What's going on here?
Well Amanda and Emily both have goals to write more. Amanda wants to write a poem and a half a day for the next year, while Emily wants to write for National Write a Novel Month (NaNoWriMo), which is usually in November, but she is going to do it from now until her mission on May 18th. Here is were you can follow us in our goals! Leave comments, encouragement, and what ever else you feel like.

Thursday, April 7, 2011

(2/2) Missing

I cry when people leave.

Anyone and everyone.

People I just met, friends I’ve known for yours, favorite characters on tv shows.

And for years I thought if I was good enough I could make them stay.

I thought I could excrete superglue from my fingertips if I opened my heart wide enough.
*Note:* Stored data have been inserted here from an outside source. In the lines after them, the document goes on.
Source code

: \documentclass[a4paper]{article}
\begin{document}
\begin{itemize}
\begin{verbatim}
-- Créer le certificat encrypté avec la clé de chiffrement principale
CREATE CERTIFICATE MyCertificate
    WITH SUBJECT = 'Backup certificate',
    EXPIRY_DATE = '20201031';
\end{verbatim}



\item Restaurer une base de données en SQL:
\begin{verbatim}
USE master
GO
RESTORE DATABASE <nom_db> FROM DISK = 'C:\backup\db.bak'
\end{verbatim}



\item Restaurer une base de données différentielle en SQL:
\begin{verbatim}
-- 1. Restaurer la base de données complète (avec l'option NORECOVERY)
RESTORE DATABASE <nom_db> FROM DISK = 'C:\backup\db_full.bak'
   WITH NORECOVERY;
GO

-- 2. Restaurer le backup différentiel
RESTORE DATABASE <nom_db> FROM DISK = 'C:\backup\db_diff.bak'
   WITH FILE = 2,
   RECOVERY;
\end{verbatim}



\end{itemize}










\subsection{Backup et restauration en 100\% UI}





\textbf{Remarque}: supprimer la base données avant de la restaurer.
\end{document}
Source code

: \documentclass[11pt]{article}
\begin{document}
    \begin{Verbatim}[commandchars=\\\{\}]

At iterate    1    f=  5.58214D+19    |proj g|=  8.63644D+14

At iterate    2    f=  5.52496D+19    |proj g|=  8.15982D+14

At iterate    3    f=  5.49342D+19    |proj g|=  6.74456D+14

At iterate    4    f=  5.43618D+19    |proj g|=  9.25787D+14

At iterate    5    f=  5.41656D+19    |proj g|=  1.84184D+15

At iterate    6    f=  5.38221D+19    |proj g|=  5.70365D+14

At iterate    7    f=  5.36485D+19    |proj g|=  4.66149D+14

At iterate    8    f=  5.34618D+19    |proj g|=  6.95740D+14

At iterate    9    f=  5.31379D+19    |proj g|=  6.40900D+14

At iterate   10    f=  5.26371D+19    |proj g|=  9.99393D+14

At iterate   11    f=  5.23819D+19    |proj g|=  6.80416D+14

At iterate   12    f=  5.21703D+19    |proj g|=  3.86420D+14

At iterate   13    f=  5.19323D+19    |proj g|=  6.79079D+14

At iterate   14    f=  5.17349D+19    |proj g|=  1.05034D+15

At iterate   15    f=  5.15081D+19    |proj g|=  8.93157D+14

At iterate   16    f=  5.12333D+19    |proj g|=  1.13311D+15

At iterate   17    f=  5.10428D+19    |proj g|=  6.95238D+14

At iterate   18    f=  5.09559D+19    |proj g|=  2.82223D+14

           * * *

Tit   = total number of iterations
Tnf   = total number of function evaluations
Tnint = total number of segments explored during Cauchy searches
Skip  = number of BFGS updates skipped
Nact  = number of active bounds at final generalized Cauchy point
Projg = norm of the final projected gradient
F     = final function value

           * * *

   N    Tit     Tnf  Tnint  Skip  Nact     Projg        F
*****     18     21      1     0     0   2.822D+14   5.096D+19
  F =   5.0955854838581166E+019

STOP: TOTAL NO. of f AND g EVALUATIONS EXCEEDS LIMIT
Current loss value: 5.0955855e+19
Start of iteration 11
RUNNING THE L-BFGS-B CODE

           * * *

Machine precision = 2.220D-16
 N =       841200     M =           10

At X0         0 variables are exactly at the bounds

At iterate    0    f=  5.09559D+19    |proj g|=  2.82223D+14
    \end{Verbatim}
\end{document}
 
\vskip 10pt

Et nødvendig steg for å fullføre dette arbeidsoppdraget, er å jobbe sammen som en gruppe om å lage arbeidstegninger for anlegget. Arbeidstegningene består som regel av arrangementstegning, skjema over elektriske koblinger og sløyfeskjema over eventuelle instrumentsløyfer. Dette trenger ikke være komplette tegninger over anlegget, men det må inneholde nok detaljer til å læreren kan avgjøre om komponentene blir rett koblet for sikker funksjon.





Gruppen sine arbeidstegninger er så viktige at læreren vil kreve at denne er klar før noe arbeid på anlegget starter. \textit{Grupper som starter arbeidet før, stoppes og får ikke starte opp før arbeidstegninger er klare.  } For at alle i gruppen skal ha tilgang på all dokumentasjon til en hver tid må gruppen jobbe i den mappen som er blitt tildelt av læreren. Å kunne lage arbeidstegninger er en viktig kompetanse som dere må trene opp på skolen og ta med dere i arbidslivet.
Like if somehow they understood what they truly meant to me they wouldn’t leave.

But I grew up.

I let that childish idea die

Until you told me to stop missing people.

That I’d wear myself out if I missed at the rate I did.

I looked at my life, with scares and bruises from where people have left.

And then I looked at yours, clean and straight.

And I saw the wild hair and broken grin of my heart and decided I’d rather be me than be you.

I know I can’t keep people near, but I can always keep them in my heart.

I can keep them from being forgotten.

I’d rather feel the pain of missing all of the people who leftthan be left with a silent sterile life.

So my hands have scrapes and scars that I guess could’ve been avoided

But I’d rather have these open hands than your closed fists.